DIRECTIONS FOR THIS TASK ▸
Find the lines of data that contain the string "single", then list them.

TASK MATERIAL ▸
###

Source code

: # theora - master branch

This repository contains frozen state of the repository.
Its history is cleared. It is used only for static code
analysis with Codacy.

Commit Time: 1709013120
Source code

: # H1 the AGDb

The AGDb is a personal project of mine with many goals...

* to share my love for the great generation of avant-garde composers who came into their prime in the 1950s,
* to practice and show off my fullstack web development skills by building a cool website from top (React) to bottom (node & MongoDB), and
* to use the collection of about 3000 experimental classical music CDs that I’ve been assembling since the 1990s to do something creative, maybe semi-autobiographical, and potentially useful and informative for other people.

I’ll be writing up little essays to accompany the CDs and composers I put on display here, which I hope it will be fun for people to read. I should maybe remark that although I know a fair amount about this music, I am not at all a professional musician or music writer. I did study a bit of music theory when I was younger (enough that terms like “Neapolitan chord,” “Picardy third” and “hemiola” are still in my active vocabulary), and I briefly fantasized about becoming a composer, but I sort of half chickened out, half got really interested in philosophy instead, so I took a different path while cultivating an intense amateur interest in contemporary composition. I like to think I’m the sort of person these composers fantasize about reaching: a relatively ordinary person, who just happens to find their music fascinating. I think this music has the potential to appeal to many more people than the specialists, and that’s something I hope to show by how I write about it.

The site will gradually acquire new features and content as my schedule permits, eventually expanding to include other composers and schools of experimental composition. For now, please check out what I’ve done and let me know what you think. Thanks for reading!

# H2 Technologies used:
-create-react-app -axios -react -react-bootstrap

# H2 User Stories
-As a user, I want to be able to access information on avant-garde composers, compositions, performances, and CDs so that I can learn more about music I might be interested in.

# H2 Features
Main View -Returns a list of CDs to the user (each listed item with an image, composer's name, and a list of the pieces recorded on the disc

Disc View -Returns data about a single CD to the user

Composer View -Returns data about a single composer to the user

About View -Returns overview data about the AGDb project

###

ANSWER BELOW ▸
Disc View -Returns data about a single CD to the user
Composer View -Returns data about a single composer to the user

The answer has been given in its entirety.